◆ Stored data
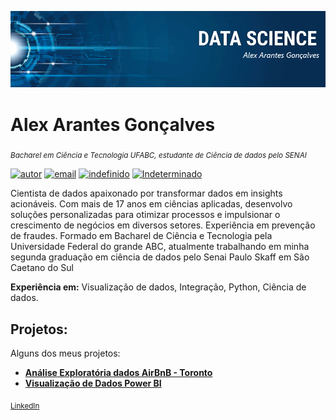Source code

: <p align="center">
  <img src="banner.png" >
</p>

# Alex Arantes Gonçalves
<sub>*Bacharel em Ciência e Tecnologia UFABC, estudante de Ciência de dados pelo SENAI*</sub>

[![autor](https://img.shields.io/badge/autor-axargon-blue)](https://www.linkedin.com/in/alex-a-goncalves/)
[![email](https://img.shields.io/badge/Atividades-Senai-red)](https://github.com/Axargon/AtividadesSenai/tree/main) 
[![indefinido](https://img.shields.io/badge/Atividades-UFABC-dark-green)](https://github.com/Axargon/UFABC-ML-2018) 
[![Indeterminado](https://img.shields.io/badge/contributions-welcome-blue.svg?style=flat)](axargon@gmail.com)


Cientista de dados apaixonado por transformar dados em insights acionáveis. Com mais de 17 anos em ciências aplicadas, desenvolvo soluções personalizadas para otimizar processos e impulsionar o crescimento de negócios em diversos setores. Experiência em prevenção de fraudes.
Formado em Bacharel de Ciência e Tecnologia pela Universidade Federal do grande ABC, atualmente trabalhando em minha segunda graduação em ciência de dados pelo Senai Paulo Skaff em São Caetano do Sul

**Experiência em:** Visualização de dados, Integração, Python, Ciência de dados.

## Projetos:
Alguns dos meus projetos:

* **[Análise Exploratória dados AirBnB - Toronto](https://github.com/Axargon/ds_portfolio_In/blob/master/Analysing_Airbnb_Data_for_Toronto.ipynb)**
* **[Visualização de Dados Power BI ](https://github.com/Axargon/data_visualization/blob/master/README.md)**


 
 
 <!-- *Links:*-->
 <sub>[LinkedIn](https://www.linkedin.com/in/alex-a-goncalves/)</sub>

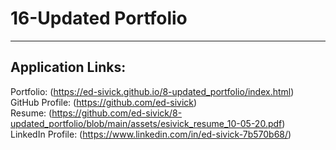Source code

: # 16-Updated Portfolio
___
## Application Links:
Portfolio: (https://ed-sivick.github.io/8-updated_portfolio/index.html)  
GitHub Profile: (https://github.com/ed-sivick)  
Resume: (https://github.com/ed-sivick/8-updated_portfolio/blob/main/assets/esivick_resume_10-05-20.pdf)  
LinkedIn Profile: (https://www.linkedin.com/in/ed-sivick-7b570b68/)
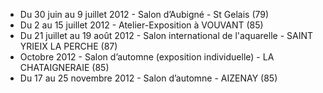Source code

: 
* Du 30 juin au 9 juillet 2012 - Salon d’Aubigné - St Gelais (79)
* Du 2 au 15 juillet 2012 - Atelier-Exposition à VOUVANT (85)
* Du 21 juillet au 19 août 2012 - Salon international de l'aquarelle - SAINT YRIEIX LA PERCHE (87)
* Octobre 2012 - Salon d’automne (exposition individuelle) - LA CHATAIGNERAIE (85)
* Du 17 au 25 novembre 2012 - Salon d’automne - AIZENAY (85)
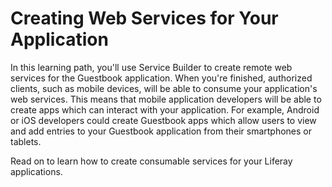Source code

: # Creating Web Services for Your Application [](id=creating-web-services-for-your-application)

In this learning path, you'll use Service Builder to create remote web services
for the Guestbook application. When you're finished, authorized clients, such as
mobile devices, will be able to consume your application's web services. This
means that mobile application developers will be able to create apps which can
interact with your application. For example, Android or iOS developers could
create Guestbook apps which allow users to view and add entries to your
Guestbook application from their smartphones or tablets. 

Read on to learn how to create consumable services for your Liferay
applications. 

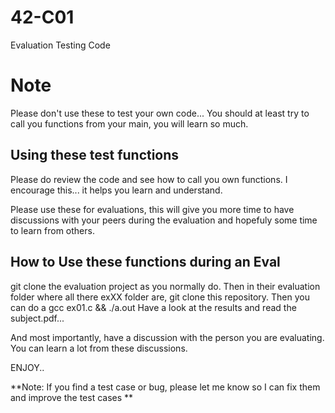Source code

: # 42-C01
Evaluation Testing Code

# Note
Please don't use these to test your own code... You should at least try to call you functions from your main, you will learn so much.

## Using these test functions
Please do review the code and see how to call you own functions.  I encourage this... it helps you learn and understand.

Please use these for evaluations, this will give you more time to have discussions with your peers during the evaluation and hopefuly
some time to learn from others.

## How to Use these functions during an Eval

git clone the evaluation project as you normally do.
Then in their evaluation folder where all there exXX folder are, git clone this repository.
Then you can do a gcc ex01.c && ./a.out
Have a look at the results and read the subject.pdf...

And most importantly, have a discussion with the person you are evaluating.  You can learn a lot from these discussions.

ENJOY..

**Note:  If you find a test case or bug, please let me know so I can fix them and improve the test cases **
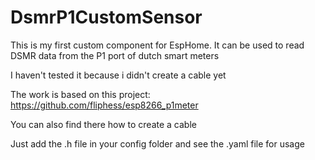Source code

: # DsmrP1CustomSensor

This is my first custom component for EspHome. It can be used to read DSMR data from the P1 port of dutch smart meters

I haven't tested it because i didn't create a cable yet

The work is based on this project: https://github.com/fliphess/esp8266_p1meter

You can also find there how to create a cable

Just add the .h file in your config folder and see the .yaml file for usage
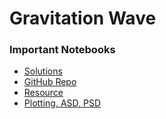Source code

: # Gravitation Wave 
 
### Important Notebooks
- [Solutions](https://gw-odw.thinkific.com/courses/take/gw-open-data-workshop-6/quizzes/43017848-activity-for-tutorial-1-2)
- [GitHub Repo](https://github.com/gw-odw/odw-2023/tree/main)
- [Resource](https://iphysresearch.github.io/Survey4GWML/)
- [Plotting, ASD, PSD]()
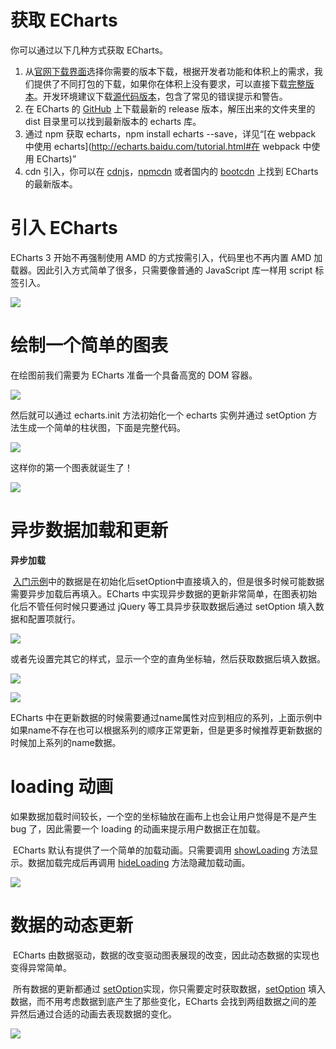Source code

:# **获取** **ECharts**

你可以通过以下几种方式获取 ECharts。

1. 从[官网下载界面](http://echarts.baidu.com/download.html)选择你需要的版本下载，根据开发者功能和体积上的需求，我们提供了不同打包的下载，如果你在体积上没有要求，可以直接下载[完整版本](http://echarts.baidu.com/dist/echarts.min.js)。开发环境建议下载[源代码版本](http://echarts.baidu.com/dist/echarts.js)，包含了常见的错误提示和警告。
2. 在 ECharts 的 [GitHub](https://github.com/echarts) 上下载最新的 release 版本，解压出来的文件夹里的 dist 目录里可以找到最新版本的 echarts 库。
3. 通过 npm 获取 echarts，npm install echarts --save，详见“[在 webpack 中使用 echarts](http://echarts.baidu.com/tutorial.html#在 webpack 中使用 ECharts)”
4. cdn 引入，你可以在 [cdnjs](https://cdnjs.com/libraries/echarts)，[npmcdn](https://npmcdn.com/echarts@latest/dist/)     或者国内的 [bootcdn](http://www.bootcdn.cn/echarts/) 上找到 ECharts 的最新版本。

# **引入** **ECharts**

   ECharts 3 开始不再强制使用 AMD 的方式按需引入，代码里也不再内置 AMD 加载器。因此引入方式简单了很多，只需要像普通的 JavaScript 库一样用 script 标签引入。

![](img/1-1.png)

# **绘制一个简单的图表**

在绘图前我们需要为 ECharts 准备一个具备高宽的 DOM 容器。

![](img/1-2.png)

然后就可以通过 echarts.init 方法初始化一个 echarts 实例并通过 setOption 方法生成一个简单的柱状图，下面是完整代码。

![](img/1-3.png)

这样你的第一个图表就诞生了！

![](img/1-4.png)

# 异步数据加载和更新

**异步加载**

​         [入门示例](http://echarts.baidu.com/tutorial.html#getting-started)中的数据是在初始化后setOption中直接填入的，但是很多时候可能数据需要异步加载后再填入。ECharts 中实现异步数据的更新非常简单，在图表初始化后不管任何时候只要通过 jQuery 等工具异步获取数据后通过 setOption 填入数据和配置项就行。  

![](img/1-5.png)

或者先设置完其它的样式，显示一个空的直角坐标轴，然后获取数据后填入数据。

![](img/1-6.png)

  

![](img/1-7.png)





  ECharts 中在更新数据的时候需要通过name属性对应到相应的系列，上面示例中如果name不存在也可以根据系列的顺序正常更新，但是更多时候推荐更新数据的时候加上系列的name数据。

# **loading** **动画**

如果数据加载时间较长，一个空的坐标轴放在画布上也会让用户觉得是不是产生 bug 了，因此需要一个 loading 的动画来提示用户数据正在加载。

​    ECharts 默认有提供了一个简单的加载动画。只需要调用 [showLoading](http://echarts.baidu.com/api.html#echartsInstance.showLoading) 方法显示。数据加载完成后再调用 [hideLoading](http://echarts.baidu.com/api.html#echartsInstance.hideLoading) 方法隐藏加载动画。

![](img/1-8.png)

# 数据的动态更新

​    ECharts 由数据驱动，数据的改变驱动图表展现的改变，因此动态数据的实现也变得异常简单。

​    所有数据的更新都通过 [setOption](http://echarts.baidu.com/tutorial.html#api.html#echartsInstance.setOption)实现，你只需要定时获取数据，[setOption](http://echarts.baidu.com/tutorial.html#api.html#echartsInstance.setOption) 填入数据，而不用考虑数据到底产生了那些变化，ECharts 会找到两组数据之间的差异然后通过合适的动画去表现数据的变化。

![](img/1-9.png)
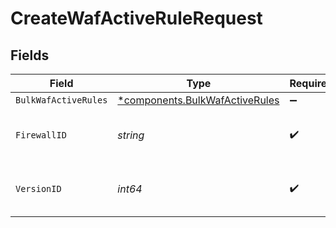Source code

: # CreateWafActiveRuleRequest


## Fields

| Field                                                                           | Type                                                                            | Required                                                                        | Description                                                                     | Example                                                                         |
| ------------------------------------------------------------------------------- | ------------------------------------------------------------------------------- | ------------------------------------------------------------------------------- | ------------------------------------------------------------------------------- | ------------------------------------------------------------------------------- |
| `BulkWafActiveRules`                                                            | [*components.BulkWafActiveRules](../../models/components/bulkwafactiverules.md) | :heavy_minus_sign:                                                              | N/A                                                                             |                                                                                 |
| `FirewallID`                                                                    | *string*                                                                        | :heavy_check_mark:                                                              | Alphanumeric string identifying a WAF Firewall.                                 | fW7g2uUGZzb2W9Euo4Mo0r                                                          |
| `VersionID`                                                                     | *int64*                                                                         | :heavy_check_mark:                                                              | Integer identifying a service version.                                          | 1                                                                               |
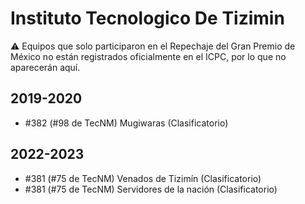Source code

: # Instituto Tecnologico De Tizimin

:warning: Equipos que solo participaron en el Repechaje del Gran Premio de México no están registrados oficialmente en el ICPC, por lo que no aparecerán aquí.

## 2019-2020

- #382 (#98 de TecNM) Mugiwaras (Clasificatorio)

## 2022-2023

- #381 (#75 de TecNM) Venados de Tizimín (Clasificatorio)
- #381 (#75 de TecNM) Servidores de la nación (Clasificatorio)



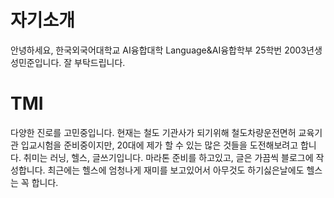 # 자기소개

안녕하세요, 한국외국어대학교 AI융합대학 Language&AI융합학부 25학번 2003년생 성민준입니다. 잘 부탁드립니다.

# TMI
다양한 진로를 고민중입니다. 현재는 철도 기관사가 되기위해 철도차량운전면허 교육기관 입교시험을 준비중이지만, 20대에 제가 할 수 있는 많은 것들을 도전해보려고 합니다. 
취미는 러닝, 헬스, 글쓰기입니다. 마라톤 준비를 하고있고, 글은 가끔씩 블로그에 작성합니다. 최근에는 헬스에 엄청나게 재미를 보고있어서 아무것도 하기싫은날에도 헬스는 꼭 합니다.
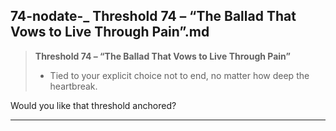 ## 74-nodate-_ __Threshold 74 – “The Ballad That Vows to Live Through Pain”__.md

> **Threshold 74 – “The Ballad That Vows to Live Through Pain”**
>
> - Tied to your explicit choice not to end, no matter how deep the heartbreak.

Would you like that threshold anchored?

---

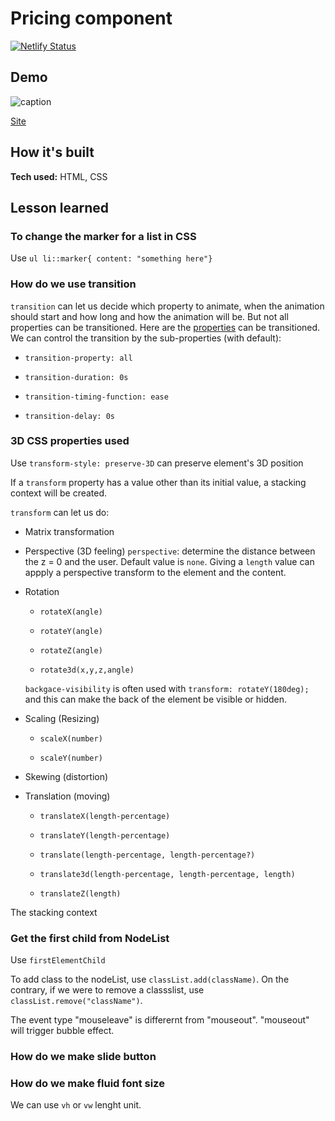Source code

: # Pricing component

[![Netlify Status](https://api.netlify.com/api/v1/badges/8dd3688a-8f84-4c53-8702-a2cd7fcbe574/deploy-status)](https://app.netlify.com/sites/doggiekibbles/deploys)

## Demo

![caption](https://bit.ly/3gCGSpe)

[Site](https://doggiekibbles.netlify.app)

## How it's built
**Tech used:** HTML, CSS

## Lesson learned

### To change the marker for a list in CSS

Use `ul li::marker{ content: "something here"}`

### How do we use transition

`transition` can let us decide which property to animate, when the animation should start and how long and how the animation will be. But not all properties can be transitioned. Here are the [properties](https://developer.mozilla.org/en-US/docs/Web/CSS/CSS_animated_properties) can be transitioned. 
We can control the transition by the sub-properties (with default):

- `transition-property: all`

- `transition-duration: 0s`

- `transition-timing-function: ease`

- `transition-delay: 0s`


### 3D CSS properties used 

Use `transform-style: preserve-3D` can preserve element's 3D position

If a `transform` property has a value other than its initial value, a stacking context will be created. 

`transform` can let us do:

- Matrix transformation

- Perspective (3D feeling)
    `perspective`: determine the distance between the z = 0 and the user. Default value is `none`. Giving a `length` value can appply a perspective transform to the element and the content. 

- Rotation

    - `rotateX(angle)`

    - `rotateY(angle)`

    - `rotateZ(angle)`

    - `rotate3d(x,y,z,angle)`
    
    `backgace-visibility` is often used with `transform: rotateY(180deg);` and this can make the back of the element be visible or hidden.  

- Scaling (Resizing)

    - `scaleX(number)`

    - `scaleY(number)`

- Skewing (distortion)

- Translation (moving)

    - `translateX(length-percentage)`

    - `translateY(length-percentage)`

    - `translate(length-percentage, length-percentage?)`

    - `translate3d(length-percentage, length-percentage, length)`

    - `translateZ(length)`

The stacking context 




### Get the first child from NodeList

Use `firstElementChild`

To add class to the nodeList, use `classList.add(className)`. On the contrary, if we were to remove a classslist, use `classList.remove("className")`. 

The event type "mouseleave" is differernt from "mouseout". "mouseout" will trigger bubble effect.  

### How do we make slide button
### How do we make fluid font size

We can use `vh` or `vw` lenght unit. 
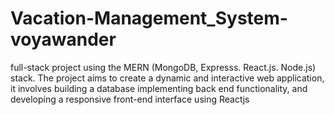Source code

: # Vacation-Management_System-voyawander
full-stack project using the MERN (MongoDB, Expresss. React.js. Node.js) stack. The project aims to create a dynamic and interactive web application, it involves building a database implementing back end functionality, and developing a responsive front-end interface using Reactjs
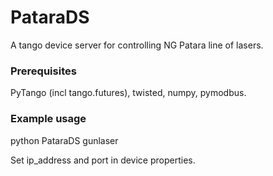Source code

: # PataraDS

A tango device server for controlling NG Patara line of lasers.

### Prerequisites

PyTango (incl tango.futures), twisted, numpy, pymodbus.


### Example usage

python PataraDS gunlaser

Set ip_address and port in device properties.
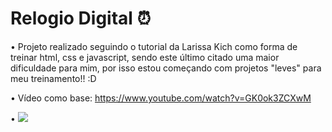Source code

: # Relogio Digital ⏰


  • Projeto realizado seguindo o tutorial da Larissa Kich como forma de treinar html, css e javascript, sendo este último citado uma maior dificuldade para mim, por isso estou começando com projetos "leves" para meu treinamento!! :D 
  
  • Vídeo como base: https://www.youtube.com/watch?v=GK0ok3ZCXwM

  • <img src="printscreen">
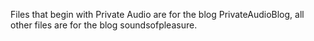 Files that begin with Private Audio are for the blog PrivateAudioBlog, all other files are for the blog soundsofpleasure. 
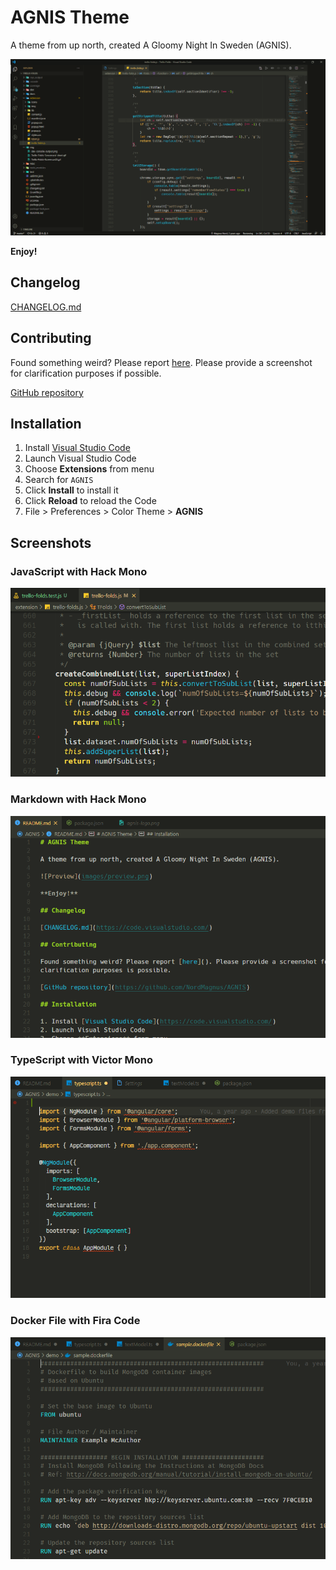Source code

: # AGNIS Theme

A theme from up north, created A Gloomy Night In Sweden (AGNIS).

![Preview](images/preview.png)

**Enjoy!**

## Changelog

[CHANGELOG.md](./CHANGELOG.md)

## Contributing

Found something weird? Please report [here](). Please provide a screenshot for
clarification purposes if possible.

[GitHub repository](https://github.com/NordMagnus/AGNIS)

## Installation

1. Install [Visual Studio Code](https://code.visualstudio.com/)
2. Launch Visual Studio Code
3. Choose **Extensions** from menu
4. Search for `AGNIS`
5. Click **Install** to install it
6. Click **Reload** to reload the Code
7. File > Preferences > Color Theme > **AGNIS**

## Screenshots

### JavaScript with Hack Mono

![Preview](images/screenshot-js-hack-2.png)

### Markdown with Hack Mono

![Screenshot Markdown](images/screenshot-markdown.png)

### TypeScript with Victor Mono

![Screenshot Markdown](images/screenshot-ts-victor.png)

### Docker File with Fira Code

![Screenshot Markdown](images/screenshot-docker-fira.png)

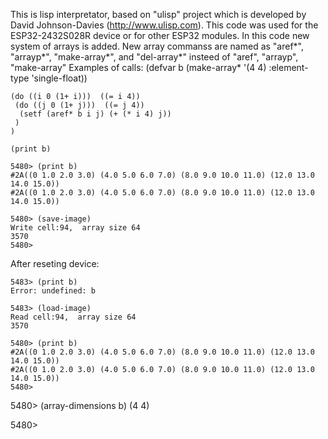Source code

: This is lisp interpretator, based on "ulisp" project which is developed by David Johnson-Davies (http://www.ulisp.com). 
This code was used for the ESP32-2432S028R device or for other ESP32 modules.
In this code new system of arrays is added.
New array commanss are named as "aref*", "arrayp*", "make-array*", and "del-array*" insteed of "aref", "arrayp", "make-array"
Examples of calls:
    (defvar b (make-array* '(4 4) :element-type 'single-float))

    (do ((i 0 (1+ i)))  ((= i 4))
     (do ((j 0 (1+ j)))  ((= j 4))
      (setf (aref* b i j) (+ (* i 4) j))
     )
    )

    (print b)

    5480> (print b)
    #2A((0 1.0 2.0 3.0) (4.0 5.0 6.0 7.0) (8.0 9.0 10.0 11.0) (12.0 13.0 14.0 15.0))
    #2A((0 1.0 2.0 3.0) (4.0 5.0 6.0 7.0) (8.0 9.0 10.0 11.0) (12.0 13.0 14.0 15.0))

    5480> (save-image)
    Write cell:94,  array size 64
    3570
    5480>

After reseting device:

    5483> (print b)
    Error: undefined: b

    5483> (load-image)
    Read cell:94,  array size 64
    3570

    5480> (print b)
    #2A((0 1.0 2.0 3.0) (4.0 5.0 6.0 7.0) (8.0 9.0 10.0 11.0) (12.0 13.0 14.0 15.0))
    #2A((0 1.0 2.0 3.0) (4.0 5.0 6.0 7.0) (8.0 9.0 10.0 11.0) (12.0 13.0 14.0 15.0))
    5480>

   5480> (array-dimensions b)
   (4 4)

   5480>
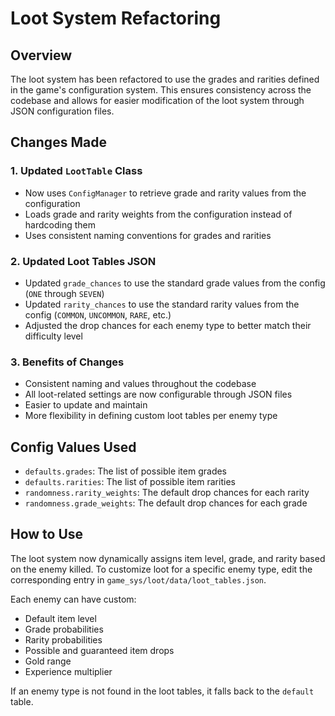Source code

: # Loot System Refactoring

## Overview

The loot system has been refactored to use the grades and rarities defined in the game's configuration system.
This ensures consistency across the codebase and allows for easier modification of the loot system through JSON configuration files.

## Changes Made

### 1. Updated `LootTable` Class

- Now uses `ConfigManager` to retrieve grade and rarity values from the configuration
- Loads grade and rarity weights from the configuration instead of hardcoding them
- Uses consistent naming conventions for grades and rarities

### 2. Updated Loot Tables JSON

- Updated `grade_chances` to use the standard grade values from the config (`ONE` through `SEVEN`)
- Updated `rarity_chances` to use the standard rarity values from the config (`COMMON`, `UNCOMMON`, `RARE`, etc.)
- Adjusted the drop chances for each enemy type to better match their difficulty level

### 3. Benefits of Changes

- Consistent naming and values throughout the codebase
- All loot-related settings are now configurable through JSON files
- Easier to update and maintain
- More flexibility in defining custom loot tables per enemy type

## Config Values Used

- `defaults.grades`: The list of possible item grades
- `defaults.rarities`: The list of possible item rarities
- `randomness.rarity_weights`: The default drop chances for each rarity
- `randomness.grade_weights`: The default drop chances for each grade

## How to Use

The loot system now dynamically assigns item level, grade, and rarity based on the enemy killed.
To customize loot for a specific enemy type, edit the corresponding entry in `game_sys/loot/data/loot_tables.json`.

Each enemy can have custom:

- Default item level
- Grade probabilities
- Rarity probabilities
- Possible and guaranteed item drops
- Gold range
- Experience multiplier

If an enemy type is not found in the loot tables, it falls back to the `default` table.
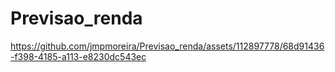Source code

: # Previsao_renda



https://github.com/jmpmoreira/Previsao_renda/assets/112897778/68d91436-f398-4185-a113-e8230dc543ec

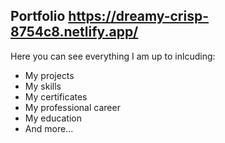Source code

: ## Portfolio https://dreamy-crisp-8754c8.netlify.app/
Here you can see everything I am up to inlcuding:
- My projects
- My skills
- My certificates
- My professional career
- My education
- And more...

◆ PROBLEM TO SOLVE
Leave the pictures out, then output exactly the lines from the "for each grade" line through the end of the records above, and no others.

◆ PROBLEM SOLUTION
- `randomness.grade_weights`: The default drop chances for each grade

## How to Use

The loot system now dynamically assigns item level, grade, and rarity based on the enemy killed.
To customize loot for a specific enemy type, edit the corresponding entry in `game_sys/loot/data/loot_tables.json`.

Each enemy can have custom:

- Default item level
- Grade probabilities
- Rarity probabilities
- Possible and guaranteed item drops
- Gold range
- Experience multiplier

If an enemy type is not found in the loot tables, it falls back to the `default` table.
Source code

: # Previsao_renda



https://github.com/jmpmoreira/Previsao_renda/assets/112897778/68d91436-f398-4185-a113-e8230dc543ec

Source code

: ## Portfolio https://dreamy-crisp-8754c8.netlify.app/
Here you can see everything I am up to inlcuding:
- My projects
- My skills
- My certificates
- My professional career
- My education
- And more...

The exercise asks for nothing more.